İzmir'de CHP sempatizanı geniş kesimin bu partiye Deniz Baykal'ı çok sevdikleri için oy verdiklerini sanmıyorum. Bu şehirde CHP'lilerin önemli bir kısmı AKP'nin İslami kimliğini bir tehdit olarak gördükleri için CHP'ye kendilerini yakın hissediyorlar. Kemal Kılıçdaroğlu'nun CHP'sinin, AKP'ye özellikle bu konuda öfkeli İzmirlilerin adresi olmaya devam edeceğini düşünüyorum. Kılıçdaroğlu'nun partiyi güçlendirmesi ve genişletmesi AKP karşısında kendilerini "yenik" hisseden seküler kesimin özgüvenini artırıp onları heyecanlandıracaktır. Diğer yandan Kılıçdaroğlu'nun popülizmi, gelirin bu kadar eşitsiz dağıldığı bir kentte partinin tabanını daha da genişletebilir. Bu noktada Kılıçdaroğlu'nun "halktan gelme" yanının ve popülist söyleminin kimi İzmirliler tarafından "avam" bulunarak bir iticilik taşıması ve partiye karşı bir soğukluk yaratması ihtimali bence yok denecek kadar az. Şunu belirtmek gerek: İzmir'de muhafazakârlık üzerinden dile getirilen kaygıların tek taşıyıcısı zengin "elitler" değil; farklı söylemler ve rasyoneller üzerinden dile getirilse de şehir nüfusunun hemen her kesiminde benzer bir kaygıdan söz etmek mümkün. Bunun yapay olarak pompalanan değil, gerçek bir kaygı olduğunu kabul etmemiz lazım. Şüphesiz şehrin özellikle elitizmin ideolojik etkisi altındaki kesimleri örnek olsun; Canan Arıtman'ı, Onur Öymen'i kendilerine Kemal Kılıçdaroğlu'ndan kültürel olarak daha yakın bulabilirler, ama bir siyasetçi olarak Kemal Kılıçdaroğlu'nu tercih edeceklerdir, çünkü Kemal Kılıçdaroğlu ne kadar "avam" olursa olsun AKP'ye karşı hissettikleri yeniklik hissinin sona erme umudu olabilir onlar için. Varsayalım ki, Kılıçdaroğlu'nun Baykal'a göre Kemalist elitizmden ve orduculuktan uzak durmasını yadırgayanlar çıktı bu insanlar arasından; bunların halihazırda CHP dışında alternatifi yok siyasette. Mustafa Sarıgül'ün savruk pragmatizmi onlara güven vermeyeceği gibi MHP'nin kaba milliyetçiliği ve muhafazakârlığı hislerine tercüman olmayacaktır.
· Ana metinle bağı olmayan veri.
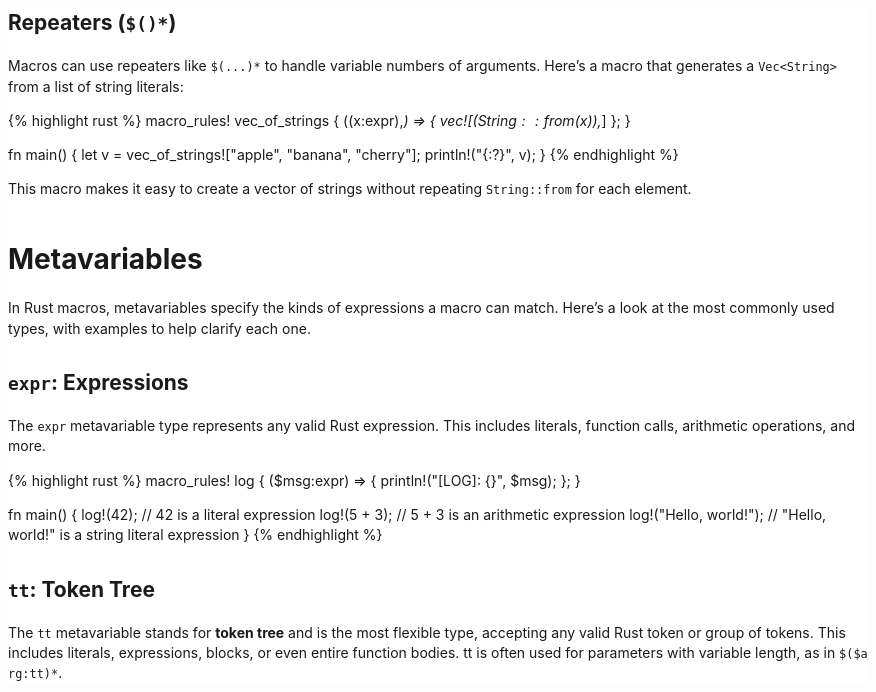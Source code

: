 ## Repeaters (`$()*`)

Macros can use repeaters like `$(...)*` to handle variable numbers of arguments. Here’s a macro that generates a 
`Vec<String>` from a list of string literals:

{% highlight rust %}
macro_rules! vec_of_strings {
    ($($x:expr),*) => {
        vec![$(String::from($x)),*]
    };
}

fn main() {
    let v = vec_of_strings!["apple", "banana", "cherry"];
    println!("{:?}", v);
}
{% endhighlight %}

This macro makes it easy to create a vector of strings without repeating `String::from` for each element.

# Metavariables

In Rust macros, metavariables specify the kinds of expressions a macro can match. Here’s a look at the most commonly 
used types, with examples to help clarify each one.

## `expr`: Expressions

The `expr` metavariable type represents any valid Rust expression. This includes literals, function calls, arithmetic 
operations, and more.

{% highlight rust %}
macro_rules! log {
    ($msg:expr) => { 
        println!("[LOG]: {}", $msg); 
    };
}

fn main() {
    log!(42);                // 42 is a literal expression
    log!(5 + 3);             // 5 + 3 is an arithmetic expression
    log!("Hello, world!");   // "Hello, world!" is a string literal expression
}
{% endhighlight %}

## `tt`: Token Tree

The `tt` metavariable stands for **token tree** and is the most flexible type, accepting any valid Rust token or group 
of tokens. This includes literals, expressions, blocks, or even entire function bodies. tt is often used for parameters 
with variable length, as in `$($arg:tt)*`.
Kılıçdaroğlu'nun Kürt ve Alevi olması İzmir'de orta sınıflar arasındaki "tanıyarak dışlama" olarak nitelediğiniz eğilimin varlığında CHP'den bir uzaklaşma yaratabilir mi?
Kültürel ırkçı bir ideoloji olarak tanıyarak dışlama sadece şehirdeki CHP sempatizanı orta sınıflarda görülen bir şey değil. CHP'ye oy verip de Kürt karşıtı bir algılamayı taşıyanların da siyasi tercihlerini sadece bu karşıtlık belirlemiyor. Bunların siyasi tercihleri pek çok toplumsal kaygının ve ideolojik etkinin karmaşık ilişkileri tarafından belirleniyor. Tanıyarak Dışlama şeklinde kendisini gösteren negatif Kürt algısı şimdilik gündelik hayatta kendisini daha çok sistemli bir politik düşünce olarak değil, reaksiyonlar ve algılar şeklinde gösteriyor. Elbette belirli tarihsel koşullarda ve politik bağlamlarda bu algı bütünlüklü bir siyasi pozisyonun ve hareketin, ya da kitlesel kalkışmanın birincil öğesi olarak ortaya çıkabilir. Türkiye'de böyle bir ortamın oluşması da şu son yaşadığımız gelişmeler düşünüldüğünde ihtimal dışı değil; ama hala o noktada değiliz. Kılıçdaroğlu'nun Kürtlüğü meselesine gelince; Kemal Kılıçdaroğlu bu kimliğini özellikle vurgulamadıkça - ki vurgulamayacağı aşikar - onun "tanıyarak dışlama" söyleminin taşıyıcısı kesimler tarafından bir "Kürt" olarak algılanacağını sanmıyorum. Tanıyarak dışlama, yazılarımda bahsettiğim gibi şehrin yoksul Kürt göçmenlerine atfedilen kimi stereotipler üzerinden başlı başına bir Kürtlük kategorisi oluşturuyor. Bu söylemde Kürtlük sadece etnik ve yöresel bir farklılığı işaret etmiyor, şehir hayatındaki belirli bir sosyo-ekonomik ve mekânsal konumu ifade ediyor. Bu söyleme göre Kürtler "Türk" olmamaları üzerinden değil, gecekondularda ve enformel sektörlerde yoğunlaşmaları açısından "haksız kazanç sağlama", eğitimden ve kültürel sermayeden yoksun bırakılmışlıkları açısından "cahillik", şehir hayatında marjinalleşmeleri açısından "şehir hayatını bozma", kitleler halinde göç edip kentin belirli yerlerinde yoğunlaşmaları açısından "işgalci", beraber hareket etmeleri ve Kürt hareketine kitlesel destek vermeleri açısından da "bölücü" gibi klişeler üzerinden tanımlanıyorlar. Kemal Kılıçdaroğlu ise her özelliğiyle bu şekilde kurgulanan Kürtlük tanımının dışında olduğundan orta sınıflar için onun tanımlayıcı kimliği Kürtlük olmayacaktır. Tam tersine Kılıçdaroğlu'nun dürüstlük, eğitimlilik, uyumluluk gibi imajların taşıyıcısı olması "tanıyarak dışlama" söylemini benimseyen orta sınıfın kendisini idealize etmesine sebep olabilir. Ama "Kemal Kılıçdaroğlu" olarak idealize edilecektir; bir Kürt olarak değil.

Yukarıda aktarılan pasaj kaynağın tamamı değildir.